* Problem statement: State how many lines in the entries below include the string "SBML", and give nothing beyond that number.

((

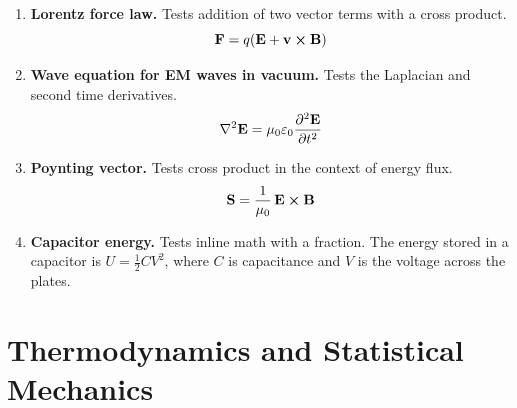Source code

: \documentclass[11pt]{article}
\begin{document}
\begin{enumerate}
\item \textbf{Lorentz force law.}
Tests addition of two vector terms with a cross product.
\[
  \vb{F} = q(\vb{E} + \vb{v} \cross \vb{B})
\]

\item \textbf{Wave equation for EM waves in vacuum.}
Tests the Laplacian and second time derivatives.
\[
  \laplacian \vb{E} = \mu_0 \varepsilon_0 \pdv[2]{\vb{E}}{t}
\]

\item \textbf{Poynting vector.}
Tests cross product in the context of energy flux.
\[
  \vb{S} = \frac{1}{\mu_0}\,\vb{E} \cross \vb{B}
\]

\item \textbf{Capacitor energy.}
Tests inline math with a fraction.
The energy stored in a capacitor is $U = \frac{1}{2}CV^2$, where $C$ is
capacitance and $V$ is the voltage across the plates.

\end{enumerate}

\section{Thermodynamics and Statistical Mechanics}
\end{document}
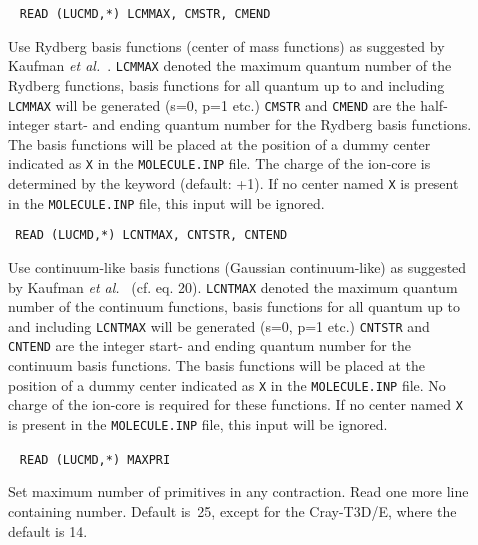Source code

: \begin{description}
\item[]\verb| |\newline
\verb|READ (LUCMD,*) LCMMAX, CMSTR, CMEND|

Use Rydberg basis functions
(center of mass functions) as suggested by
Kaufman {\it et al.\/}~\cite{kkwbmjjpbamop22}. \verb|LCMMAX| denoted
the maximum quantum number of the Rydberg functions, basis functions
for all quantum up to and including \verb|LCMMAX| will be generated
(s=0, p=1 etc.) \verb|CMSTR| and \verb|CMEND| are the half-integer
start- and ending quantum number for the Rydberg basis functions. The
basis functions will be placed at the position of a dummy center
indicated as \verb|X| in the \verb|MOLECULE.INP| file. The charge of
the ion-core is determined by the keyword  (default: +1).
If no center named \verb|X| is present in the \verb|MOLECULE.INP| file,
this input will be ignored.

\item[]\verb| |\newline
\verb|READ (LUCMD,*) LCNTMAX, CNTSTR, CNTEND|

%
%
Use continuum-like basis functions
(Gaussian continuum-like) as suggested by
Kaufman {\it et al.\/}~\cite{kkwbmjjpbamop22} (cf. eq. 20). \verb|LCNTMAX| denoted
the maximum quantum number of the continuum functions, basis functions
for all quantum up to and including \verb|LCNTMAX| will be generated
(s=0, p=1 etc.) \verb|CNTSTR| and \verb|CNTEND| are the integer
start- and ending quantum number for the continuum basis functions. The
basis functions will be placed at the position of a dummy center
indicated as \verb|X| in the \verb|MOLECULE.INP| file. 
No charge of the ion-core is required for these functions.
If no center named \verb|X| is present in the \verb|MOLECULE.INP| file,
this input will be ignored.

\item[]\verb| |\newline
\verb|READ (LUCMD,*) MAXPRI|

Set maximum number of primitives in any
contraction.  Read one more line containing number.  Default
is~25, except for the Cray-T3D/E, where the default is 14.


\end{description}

))
((

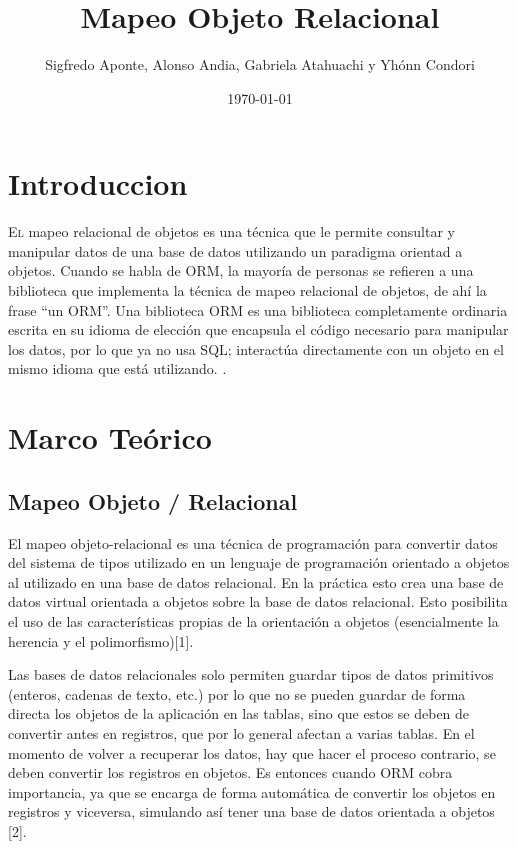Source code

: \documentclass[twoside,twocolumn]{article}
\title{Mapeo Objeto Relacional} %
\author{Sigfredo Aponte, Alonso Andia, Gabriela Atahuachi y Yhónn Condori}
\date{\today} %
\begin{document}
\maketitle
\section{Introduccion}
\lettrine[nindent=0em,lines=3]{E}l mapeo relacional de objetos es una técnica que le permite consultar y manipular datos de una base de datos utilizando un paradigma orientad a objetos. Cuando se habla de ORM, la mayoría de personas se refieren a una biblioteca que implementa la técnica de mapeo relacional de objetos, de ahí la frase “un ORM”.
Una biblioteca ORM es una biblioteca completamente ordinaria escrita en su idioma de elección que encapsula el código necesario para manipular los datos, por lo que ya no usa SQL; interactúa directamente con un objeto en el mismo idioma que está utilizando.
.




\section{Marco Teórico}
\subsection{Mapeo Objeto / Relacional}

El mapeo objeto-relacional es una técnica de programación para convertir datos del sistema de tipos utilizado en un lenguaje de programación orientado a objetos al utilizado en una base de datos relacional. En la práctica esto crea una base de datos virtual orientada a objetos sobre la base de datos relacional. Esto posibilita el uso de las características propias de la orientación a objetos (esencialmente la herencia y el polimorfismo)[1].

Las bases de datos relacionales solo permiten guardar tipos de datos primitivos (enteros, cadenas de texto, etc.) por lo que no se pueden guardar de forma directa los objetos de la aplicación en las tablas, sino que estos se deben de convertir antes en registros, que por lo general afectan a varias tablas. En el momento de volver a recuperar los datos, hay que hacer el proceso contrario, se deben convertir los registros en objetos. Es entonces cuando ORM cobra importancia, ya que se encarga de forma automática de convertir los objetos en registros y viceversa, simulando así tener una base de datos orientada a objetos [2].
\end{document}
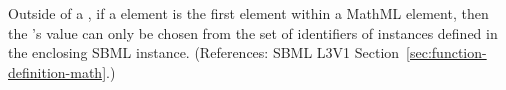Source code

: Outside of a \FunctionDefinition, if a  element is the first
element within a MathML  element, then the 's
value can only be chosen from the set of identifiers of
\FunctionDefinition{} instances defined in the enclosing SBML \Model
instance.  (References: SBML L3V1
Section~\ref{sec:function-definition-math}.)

))

* The completed task: 2